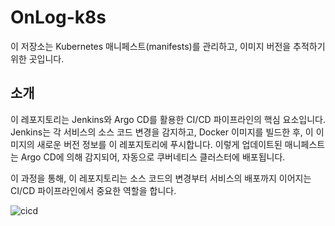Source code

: # OnLog-k8s

이 저장소는 Kubernetes 매니페스트(manifests)를 관리하고, 이미지 버전을 추적하기 위한 곳입니다. 

## 소개

이 레포지토리는 Jenkins와 Argo CD를 활용한 CI/CD 파이프라인의 핵심 요소입니다. Jenkins는 각 서비스의 소스 코드 변경을 감지하고, Docker 이미지를 빌드한 후, 이 이미지의 새로운 버전 정보를 이 레포지토리에 푸시합니다. 이렇게 업데이트된 매니페스트는 Argo CD에 의해 감지되어, 자동으로 쿠버네티스 클러스터에 배포됩니다.

이 과정을 통해, 이 레포지토리는 소스 코드의 변경부터 서비스의 배포까지 이어지는 CI/CD 파이프라인에서 중요한 역할을 합니다.

![cicd](https://github.com/KEAPoint/OnLog-k8s/assets/74820505/58d778a5-02c8-4db9-be9d-da766307749d)
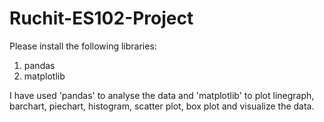 # Ruchit-ES102-Project
Please install the following libraries:
1. pandas
2. matplotlib

I have used 'pandas' to analyse the data and 'matplotlib' to plot linegraph, barchart, piechart, histogram, scatter plot, box plot and visualize the data.
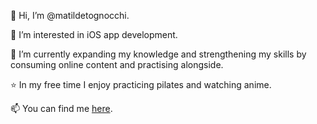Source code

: 👋 Hi, I’m @matildetognocchi.

👀 I’m interested in iOS app development.

🌱 I’m currently expanding my knowledge and strengthening my skills by consuming online content and practising alongside.

⭐️ In my free time I enjoy practicing pilates and watching anime.

📫 You can find me [here](https://www.linkedin.com/in/matilde-tognocchi/).
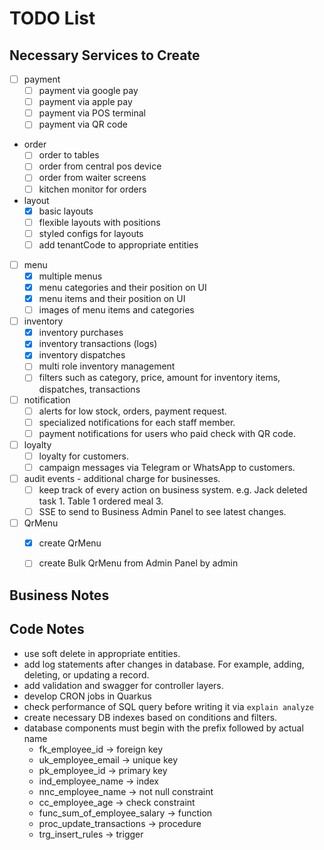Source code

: # TODO List

## Necessary Services to Create

- [ ] payment
  - [ ] payment via google pay
  - [ ] payment via apple pay 
  - [ ] payment via POS terminal
  - [ ] payment via QR code
- order
  - [ ] order to tables
  - [ ] order from central pos device
  - [ ] order from waiter screens
  - [ ] kitchen monitor for orders
- layout 
  - [x] basic layouts
  - [ ] flexible layouts with positions
  - [ ] styled configs for layouts
  - [ ] add tenantCode to appropriate entities
- [ ] menu
  - [x] multiple menus
  - [x] menu categories and their position on UI
  - [x] menu items and their position on UI
  - [ ] images of menu items and categories
- [ ] inventory
  - [x] inventory purchases
  - [x] inventory transactions (logs)
  - [x] inventory dispatches
  - [ ] multi role inventory management
  - [ ] filters such as category, price, amount for inventory items, dispatches, transactions
- [ ] notification
  - [ ] alerts for low stock, orders, payment request.
  - [ ] specialized notifications for each staff member.
  - [ ] payment notifications for users who paid check with QR code.
- [ ] loyalty
  - [ ] loyalty for customers.
  - [ ] campaign messages via Telegram or WhatsApp to customers.
- [ ] audit events - additional charge for businesses.
  - [ ] keep track of every action on business system. e.g. Jack deleted task 1. Table 1 ordered meal 3.
  - [ ] SSE to send to Business Admin Panel to see latest changes.
- [ ] QrMenu
  - [x] create QrMenu
  - [ ] create Bulk QrMenu from Admin Panel by admin 
        

## Business Notes

## Code Notes

- use soft delete in appropriate entities.
- add log statements after changes in database. For example, adding, deleting, or updating a record.
- add validation and swagger for controller layers. 
- develop CRON jobs in Quarkus
- check performance of SQL query before writing it via `explain analyze`
- create necessary DB indexes based on conditions and filters.
- database components must begin with the prefix followed by actual name 
  - fk_employee_id -> foreign key
  - uk_employee_email -> unique key
  - pk_employee_id -> primary key
  - ind_employee_name -> index
  - nnc_employee_name -> not null constraint
  - cc_employee_age -> check constraint
  - func_sum_of_employee_salary -> function
  - proc_update_transactions -> procedure
  - trg_insert_rules -> trigger
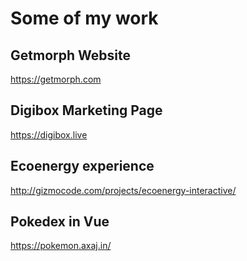 # Some of my work

## Getmorph Website
https://getmorph.com


## Digibox Marketing Page
https://digibox.live

## Ecoenergy experience
http://gizmocode.com/projects/ecoenergy-interactive/

## Pokedex in Vue
https://pokemon.axaj.in/
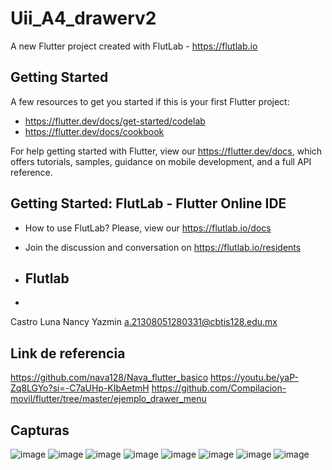 # Uii_A4_drawerv2

A new Flutter project created with FlutLab - https://flutlab.io

## Getting Started

A few resources to get you started if this is your first Flutter project:

- https://flutter.dev/docs/get-started/codelab
- https://flutter.dev/docs/cookbook

For help getting started with Flutter, view our
https://flutter.dev/docs, which offers tutorials,
samples, guidance on mobile development, and a full API reference.

## Getting Started: FlutLab - Flutter Online IDE

- How to use FlutLab? Please, view our https://flutlab.io/docs
- Join the discussion and conversation on https://flutlab.io/residents

- ## Flutlab
- 
Castro Luna Nancy Yazmin 
a.21308051280331@cbtis128.edu.mx
## Link de referencia
https://github.com/nava128/Nava_flutter_basico
 https://youtu.be/yaP-Zq8LGYo?si=-C7aUHp-KIbAetmH
 https://github.com/Compilacion-movil/flutter/tree/master/ejemplo_drawer_menu
## Capturas
![image](https://github.com/CastroNancy/uiiAct4_0331/assets/143777514/65c375e0-79e9-4874-92dc-412f99edfeee)
![image](https://github.com/CastroNancy/uiiAct4_0331/assets/143777514/70d7ecc5-ec93-41da-bef6-3c62d4d32ea7)
![image](https://github.com/CastroNancy/uiiAct4_0331/assets/143777514/7b0efb62-40f1-40c3-95ef-1d8da369ef94)
![image](https://github.com/CastroNancy/uiiAct4_0331/assets/143777514/fa24a58d-c313-4715-b417-f72132f16727)
![image](https://github.com/CastroNancy/uiiAct4_0331/assets/143777514/f4f58457-ff2c-4ebf-bc12-72cfad2c9cf3)
![image](https://github.com/CastroNancy/uiiAct4_0331/assets/143777514/b5bba54b-76a7-4ddd-98a3-ee20a226e5e5)
![image](https://github.com/CastroNancy/uiiAct4_0331/assets/143777514/f496bd1a-dc84-4e7a-9d41-c706a5941ec4)
![image](https://github.com/CastroNancy/uiiAct4_0331/assets/143777514/ccd510da-cadb-4662-b9f2-0348078b27a3)









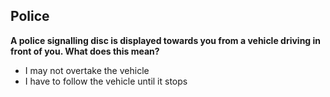 ## Police

**A police signalling disc is displayed towards you from a vehicle driving in front of you. What does this mean?**
- I may not overtake the vehicle
- I have to follow the vehicle until it stops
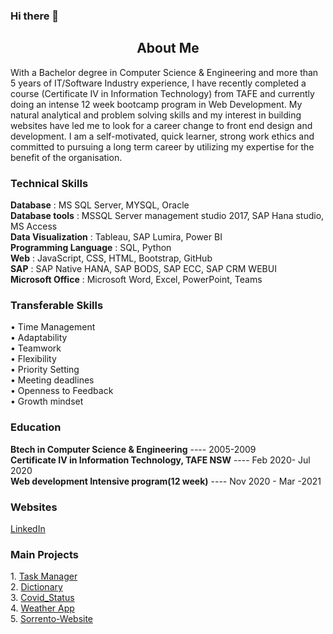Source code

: ### Hi there 👋
<h2 align='center'>About Me</h2>
<p>With a Bachelor degree in Computer Science & Engineering and more than 5 years of IT/Software Industry experience, I have recently completed a course (Certificate IV in Information Technology) from TAFE and currently doing an intense 12 week bootcamp program in Web Development. My natural analytical and problem solving skills and my interest in building websites have led me to look for a career change to front end design and development. I am a self-motivated, quick learner, strong work ethics and committed to pursuing a long term career by utilizing my expertise for the benefit of the organisation.</p>

<h3 >Technical Skills</h3>

**Database**                :  MS SQL Server, MYSQL, Oracle <br>
**Database tools**          :  MSSQL Server management studio 2017, SAP Hana studio, MS Access<br>
**Data Visualization**      :  Tableau, SAP Lumira, Power BI<br>
**Programming Language**    :   SQL, Python<br>
**Web** 	                  :  JavaScript, CSS, HTML, Bootstrap, GitHub<br>
**SAP**	                    :  SAP Native HANA, SAP BODS, SAP ECC, SAP CRM WEBUI<br>
**Microsoft Office**        :   Microsoft Word, Excel, PowerPoint, Teams

<h3 >Transferable Skills</h3>

•	Time Management	<br>
•	Adaptability<br>
•	Teamwork	<br>
•	Flexibility<br>
•	Priority Setting	<br>
•	Meeting deadlines<br>
•	Openness to Feedback<br>
•	Growth mindset<br>


<h3>Education</h3>

**Btech in Computer Science & Engineering** ---- 2005-2009<br>
**Certificate IV in  Information Technology, TAFE NSW** ---- Feb 2020- Jul 2020<br>
**Web development Intensive program(12 week)**  ---- Nov 2020 - Mar -2021<br>

<h3>Websites</h3>
<a href='https://www.linkedin.com/in/deepa-murali-416848177/'>LinkedIn</a>

<h3>Main Projects</h3>
 1. <a href = 'https://github.com/DeepaNethesh/TaskManager'>Task Manager<a><br>
 2. <a href = 'https://github.com/DeepaNethesh/dictionary'>Dictionary</a><br>
 3. <a href = 'https://github.com/DeepaNethesh/Covid_status'>Covid_Status<a><br>
 4. <a href = 'https://github.com/DeepaNethesh/weather-app'>Weather App</a><br>
 5. <a href ='https://github.com/DeepaNethesh/Sorrento-Website'>Sorrento-Website</a><br>
 

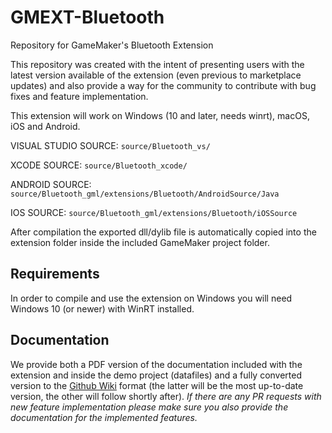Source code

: # GMEXT-Bluetooth
Repository for GameMaker's Bluetooth Extension

This repository was created with the intent of presenting users with the latest version available of the extension (even previous to marketplace updates) and also provide a way for the community to contribute with bug fixes and feature implementation.

This extension will work on Windows (10 and later, needs winrt), macOS, iOS and Android.

VISUAL STUDIO SOURCE: `source/Bluetooth_vs/`

XCODE SOURCE: `source/Bluetooth_xcode/`

ANDROID SOURCE: `source/Bluetooth_gml/extensions/Bluetooth/AndroidSource/Java`

IOS SOURCE: `source/Bluetooth_gml/extensions/Bluetooth/iOSSource`

After compilation the exported dll/dylib file is automatically copied into the extension folder inside the included GameMaker project folder.

## Requirements

In order to compile and use the extension on Windows you will need Windows 10 (or newer) with WinRT installed.

## Documentation

We provide both a PDF version of the documentation included with the extension and inside the demo project (datafiles) and a fully converted version to the [Github Wiki](../../wiki) format (the latter will be the most up-to-date version, the other will follow shortly after). *If there are any PR requests with new feature implementation please make sure you also provide the documentation for the implemented features.*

→ **Task brief**: Above are the records; from them, give again exactly the lines from the one containing "A new Flutter" to the one containing "https://flutter.dev/docs, which offers", both lines included, and nothing more.

→ **Task result**:
A new Flutter project created with FlutLab - https://flutlab.io

## Getting Started

A few resources to get you started if this is your first Flutter project:

- https://flutter.dev/docs/get-started/codelab
- https://flutter.dev/docs/cookbook

For help getting started with Flutter, view our
https://flutter.dev/docs, which offers tutorials,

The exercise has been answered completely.